--- INPUT DATA Enclosed Below ---

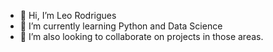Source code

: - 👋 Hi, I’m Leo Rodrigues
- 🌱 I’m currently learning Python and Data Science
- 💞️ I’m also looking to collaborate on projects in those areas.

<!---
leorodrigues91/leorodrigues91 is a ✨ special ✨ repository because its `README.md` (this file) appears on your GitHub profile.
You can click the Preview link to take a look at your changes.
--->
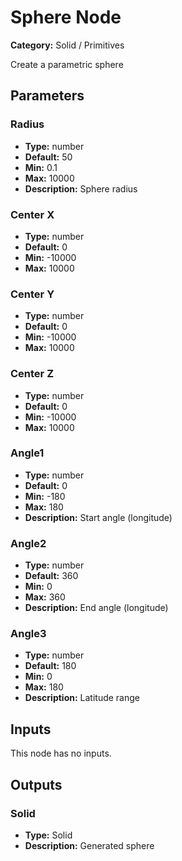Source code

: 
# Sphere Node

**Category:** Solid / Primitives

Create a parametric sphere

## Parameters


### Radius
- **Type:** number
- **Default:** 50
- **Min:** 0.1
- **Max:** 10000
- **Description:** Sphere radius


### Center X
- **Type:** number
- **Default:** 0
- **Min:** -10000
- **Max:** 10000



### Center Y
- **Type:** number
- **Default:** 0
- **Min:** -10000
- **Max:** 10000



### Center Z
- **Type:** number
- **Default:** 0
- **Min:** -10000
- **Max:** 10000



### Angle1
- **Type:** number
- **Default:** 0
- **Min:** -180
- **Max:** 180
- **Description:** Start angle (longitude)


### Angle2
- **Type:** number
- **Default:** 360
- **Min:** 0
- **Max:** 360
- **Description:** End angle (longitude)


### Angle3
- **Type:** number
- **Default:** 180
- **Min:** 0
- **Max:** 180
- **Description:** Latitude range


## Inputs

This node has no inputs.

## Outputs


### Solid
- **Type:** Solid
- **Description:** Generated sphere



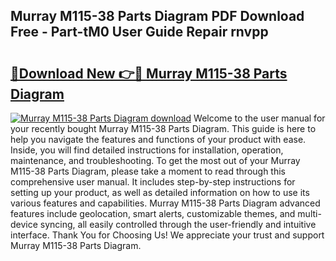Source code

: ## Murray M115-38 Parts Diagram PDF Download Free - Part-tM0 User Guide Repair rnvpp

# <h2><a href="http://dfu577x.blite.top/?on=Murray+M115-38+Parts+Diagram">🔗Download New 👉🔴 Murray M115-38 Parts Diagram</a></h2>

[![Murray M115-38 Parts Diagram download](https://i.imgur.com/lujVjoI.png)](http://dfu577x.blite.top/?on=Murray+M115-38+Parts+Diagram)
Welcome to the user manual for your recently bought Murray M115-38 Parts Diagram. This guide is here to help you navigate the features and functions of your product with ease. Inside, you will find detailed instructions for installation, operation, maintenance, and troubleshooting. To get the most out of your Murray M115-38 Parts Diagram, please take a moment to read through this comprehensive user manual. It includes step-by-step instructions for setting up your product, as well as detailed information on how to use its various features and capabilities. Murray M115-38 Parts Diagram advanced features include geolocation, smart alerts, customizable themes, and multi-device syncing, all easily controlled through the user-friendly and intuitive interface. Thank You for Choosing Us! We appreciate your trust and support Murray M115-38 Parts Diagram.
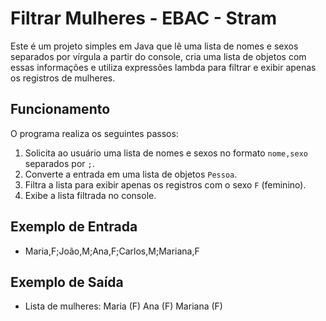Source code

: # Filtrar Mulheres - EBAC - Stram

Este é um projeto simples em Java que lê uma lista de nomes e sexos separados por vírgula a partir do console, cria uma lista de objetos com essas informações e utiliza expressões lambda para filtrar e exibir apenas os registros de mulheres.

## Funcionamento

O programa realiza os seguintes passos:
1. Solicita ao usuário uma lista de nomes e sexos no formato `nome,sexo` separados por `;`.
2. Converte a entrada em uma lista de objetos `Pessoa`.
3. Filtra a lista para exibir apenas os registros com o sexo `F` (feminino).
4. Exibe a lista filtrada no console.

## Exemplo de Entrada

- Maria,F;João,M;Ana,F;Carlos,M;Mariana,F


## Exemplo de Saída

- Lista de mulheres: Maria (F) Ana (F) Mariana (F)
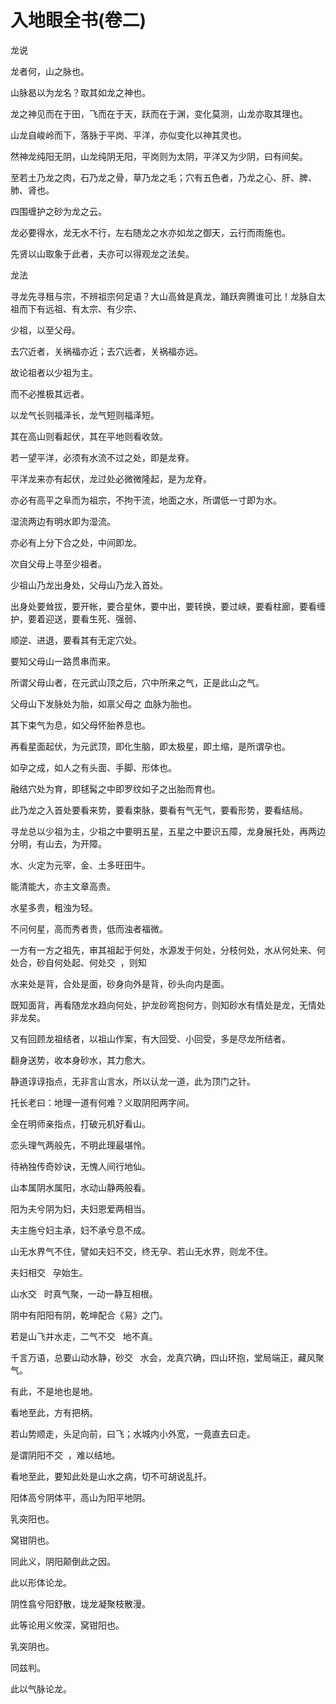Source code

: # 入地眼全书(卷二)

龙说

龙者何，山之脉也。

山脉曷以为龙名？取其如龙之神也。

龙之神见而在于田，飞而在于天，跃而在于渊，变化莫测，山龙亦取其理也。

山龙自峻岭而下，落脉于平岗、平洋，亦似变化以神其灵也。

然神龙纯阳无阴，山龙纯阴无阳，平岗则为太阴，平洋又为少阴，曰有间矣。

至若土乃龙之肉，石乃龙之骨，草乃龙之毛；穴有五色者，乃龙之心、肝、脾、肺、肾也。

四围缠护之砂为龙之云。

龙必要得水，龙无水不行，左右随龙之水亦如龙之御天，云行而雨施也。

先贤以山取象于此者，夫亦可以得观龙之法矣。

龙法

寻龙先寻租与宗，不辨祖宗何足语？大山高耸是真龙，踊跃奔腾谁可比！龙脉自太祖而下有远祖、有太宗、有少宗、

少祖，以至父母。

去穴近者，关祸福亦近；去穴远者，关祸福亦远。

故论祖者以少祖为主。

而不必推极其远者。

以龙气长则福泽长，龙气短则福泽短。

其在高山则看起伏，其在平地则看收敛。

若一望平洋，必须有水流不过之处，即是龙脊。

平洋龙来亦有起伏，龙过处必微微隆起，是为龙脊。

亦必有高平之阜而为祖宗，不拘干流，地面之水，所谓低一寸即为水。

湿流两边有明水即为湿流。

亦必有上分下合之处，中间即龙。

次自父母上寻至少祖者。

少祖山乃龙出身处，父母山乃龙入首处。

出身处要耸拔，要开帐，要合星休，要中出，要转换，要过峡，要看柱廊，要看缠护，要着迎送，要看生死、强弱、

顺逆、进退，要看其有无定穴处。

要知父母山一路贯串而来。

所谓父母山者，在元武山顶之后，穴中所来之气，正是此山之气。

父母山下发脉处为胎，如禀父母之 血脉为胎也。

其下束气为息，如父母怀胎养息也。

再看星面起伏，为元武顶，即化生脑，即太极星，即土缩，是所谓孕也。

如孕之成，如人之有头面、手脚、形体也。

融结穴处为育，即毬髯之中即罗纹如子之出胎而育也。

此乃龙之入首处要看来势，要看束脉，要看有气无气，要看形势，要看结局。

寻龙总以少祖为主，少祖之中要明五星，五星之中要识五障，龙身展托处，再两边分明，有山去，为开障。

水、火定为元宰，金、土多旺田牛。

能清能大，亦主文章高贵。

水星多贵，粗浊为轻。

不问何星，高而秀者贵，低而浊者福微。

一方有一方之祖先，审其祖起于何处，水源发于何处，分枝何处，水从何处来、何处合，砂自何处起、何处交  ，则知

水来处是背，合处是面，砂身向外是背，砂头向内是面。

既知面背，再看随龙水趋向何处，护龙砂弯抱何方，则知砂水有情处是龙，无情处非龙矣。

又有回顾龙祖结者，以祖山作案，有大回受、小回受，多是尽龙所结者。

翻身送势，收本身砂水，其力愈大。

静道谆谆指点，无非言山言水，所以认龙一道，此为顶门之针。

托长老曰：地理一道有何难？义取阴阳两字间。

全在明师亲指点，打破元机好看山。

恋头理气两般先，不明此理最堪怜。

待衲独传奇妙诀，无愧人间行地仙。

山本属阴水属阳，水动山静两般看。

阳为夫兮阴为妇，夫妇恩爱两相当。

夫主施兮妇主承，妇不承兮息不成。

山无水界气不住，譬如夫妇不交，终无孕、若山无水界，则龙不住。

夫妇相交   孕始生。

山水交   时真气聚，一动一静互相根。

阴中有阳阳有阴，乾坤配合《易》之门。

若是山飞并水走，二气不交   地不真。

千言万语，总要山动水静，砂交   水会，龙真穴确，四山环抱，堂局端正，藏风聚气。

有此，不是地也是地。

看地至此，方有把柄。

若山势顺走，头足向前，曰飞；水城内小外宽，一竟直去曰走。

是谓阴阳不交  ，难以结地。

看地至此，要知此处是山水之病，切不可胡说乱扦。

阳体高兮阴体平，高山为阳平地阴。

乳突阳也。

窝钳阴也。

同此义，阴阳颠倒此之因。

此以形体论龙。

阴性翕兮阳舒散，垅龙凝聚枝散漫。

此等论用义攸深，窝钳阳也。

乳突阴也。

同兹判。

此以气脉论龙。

--- End of Enclosed INPUT DATA ---

Drop the pictures and copy the data exactly.

Source code

: - 👋 Hi, I’m Leo Rodrigues
- 🌱 I’m currently learning Python and Data Science
- 💞️ I’m also looking to collaborate on projects in those areas.

<!---
leorodrigues91/leorodrigues91 is a ✨ special ✨ repository because its `README.md` (this file) appears on your GitHub profile.
You can click the Preview link to take a look at your changes.
--->
Source code

: 
# Sphere Node

**Category:** Solid / Primitives

Create a parametric sphere

## Parameters


### Radius
- **Type:** number
- **Default:** 50
- **Min:** 0.1
- **Max:** 10000
- **Description:** Sphere radius


### Center X
- **Type:** number
- **Default:** 0
- **Min:** -10000
- **Max:** 10000



### Center Y
- **Type:** number
- **Default:** 0
- **Min:** -10000
- **Max:** 10000



### Center Z
- **Type:** number
- **Default:** 0
- **Min:** -10000
- **Max:** 10000



### Angle1
- **Type:** number
- **Default:** 0
- **Min:** -180
- **Max:** 180
- **Description:** Start angle (longitude)


### Angle2
- **Type:** number
- **Default:** 360
- **Min:** 0
- **Max:** 360
- **Description:** End angle (longitude)


### Angle3
- **Type:** number
- **Default:** 180
- **Min:** 0
- **Max:** 180
- **Description:** Latitude range


## Inputs

This node has no inputs.

## Outputs


### Solid
- **Type:** Solid
- **Description:** Generated sphere



Source code

: ## Murray M115-38 Parts Diagram PDF Download Free - Part-tM0 User Guide Repair rnvpp

# <h2><a href="http://dfu577x.blite.top/?on=Murray+M115-38+Parts+Diagram">🔗Download New 👉🔴 Murray M115-38 Parts Diagram</a></h2>

[![Murray M115-38 Parts Diagram download](https://i.imgur.com/lujVjoI.png)](http://dfu577x.blite.top/?on=Murray+M115-38+Parts+Diagram)
Welcome to the user manual for your recently bought Murray M115-38 Parts Diagram. This guide is here to help you navigate the features and functions of your product with ease. Inside, you will find detailed instructions for installation, operation, maintenance, and troubleshooting. To get the most out of your Murray M115-38 Parts Diagram, please take a moment to read through this comprehensive user manual. It includes step-by-step instructions for setting up your product, as well as detailed information on how to use its various features and capabilities. Murray M115-38 Parts Diagram advanced features include geolocation, smart alerts, customizable themes, and multi-device syncing, all easily controlled through the user-friendly and intuitive interface. Thank You for Choosing Us! We appreciate your trust and support Murray M115-38 Parts Diagram.
Source code

: # Filtrar Mulheres - EBAC - Stram

Este é um projeto simples em Java que lê uma lista de nomes e sexos separados por vírgula a partir do console, cria uma lista de objetos com essas informações e utiliza expressões lambda para filtrar e exibir apenas os registros de mulheres.

## Funcionamento

O programa realiza os seguintes passos:
1. Solicita ao usuário uma lista de nomes e sexos no formato `nome,sexo` separados por `;`.
2. Converte a entrada em uma lista de objetos `Pessoa`.
3. Filtra a lista para exibir apenas os registros com o sexo `F` (feminino).
4. Exibe a lista filtrada no console.

## Exemplo de Entrada

- Maria,F;João,M;Ana,F;Carlos,M;Mariana,F


## Exemplo de Saída

- Lista de mulheres: Maria (F) Ana (F) Mariana (F)
Source code

: # 入地眼全书(卷二)

龙说

龙者何，山之脉也。

山脉曷以为龙名？取其如龙之神也。

龙之神见而在于田，飞而在于天，跃而在于渊，变化莫测，山龙亦取其理也。

山龙自峻岭而下，落脉于平岗、平洋，亦似变化以神其灵也。

然神龙纯阳无阴，山龙纯阴无阳，平岗则为太阴，平洋又为少阴，曰有间矣。

至若土乃龙之肉，石乃龙之骨，草乃龙之毛；穴有五色者，乃龙之心、肝、脾、肺、肾也。

四围缠护之砂为龙之云。

龙必要得水，龙无水不行，左右随龙之水亦如龙之御天，云行而雨施也。

先贤以山取象于此者，夫亦可以得观龙之法矣。

龙法

寻龙先寻租与宗，不辨祖宗何足语？大山高耸是真龙，踊跃奔腾谁可比！龙脉自太祖而下有远祖、有太宗、有少宗、

少祖，以至父母。

去穴近者，关祸福亦近；去穴远者，关祸福亦远。

故论祖者以少祖为主。

而不必推极其远者。

以龙气长则福泽长，龙气短则福泽短。

其在高山则看起伏，其在平地则看收敛。

若一望平洋，必须有水流不过之处，即是龙脊。

平洋龙来亦有起伏，龙过处必微微隆起，是为龙脊。

亦必有高平之阜而为祖宗，不拘干流，地面之水，所谓低一寸即为水。

湿流两边有明水即为湿流。

亦必有上分下合之处，中间即龙。

次自父母上寻至少祖者。

少祖山乃龙出身处，父母山乃龙入首处。

出身处要耸拔，要开帐，要合星休，要中出，要转换，要过峡，要看柱廊，要看缠护，要着迎送，要看生死、强弱、

顺逆、进退，要看其有无定穴处。

要知父母山一路贯串而来。

所谓父母山者，在元武山顶之后，穴中所来之气，正是此山之气。

父母山下发脉处为胎，如禀父母之 血脉为胎也。

其下束气为息，如父母怀胎养息也。

再看星面起伏，为元武顶，即化生脑，即太极星，即土缩，是所谓孕也。

如孕之成，如人之有头面、手脚、形体也。

融结穴处为育，即毬髯之中即罗纹如子之出胎而育也。

此乃龙之入首处要看来势，要看束脉，要看有气无气，要看形势，要看结局。

寻龙总以少祖为主，少祖之中要明五星，五星之中要识五障，龙身展托处，再两边分明，有山去，为开障。

水、火定为元宰，金、土多旺田牛。

能清能大，亦主文章高贵。

水星多贵，粗浊为轻。

不问何星，高而秀者贵，低而浊者福微。

一方有一方之祖先，审其祖起于何处，水源发于何处，分枝何处，水从何处来、何处合，砂自何处起、何处交  ，则知

水来处是背，合处是面，砂身向外是背，砂头向内是面。

既知面背，再看随龙水趋向何处，护龙砂弯抱何方，则知砂水有情处是龙，无情处非龙矣。

又有回顾龙祖结者，以祖山作案，有大回受、小回受，多是尽龙所结者。

翻身送势，收本身砂水，其力愈大。

静道谆谆指点，无非言山言水，所以认龙一道，此为顶门之针。

托长老曰：地理一道有何难？义取阴阳两字间。

全在明师亲指点，打破元机好看山。

恋头理气两般先，不明此理最堪怜。

待衲独传奇妙诀，无愧人间行地仙。

山本属阴水属阳，水动山静两般看。

阳为夫兮阴为妇，夫妇恩爱两相当。

夫主施兮妇主承，妇不承兮息不成。

山无水界气不住，譬如夫妇不交，终无孕、若山无水界，则龙不住。

夫妇相交   孕始生。

山水交   时真气聚，一动一静互相根。

阴中有阳阳有阴，乾坤配合《易》之门。

若是山飞并水走，二气不交   地不真。

千言万语，总要山动水静，砂交   水会，龙真穴确，四山环抱，堂局端正，藏风聚气。

有此，不是地也是地。

看地至此，方有把柄。

若山势顺走，头足向前，曰飞；水城内小外宽，一竟直去曰走。

是谓阴阳不交  ，难以结地。

看地至此，要知此处是山水之病，切不可胡说乱扦。

阳体高兮阴体平，高山为阳平地阴。

乳突阳也。

窝钳阴也。

同此义，阴阳颠倒此之因。

此以形体论龙。

阴性翕兮阳舒散，垅龙凝聚枝散漫。

此等论用义攸深，窝钳阳也。

乳突阴也。

同兹判。

此以气脉论龙。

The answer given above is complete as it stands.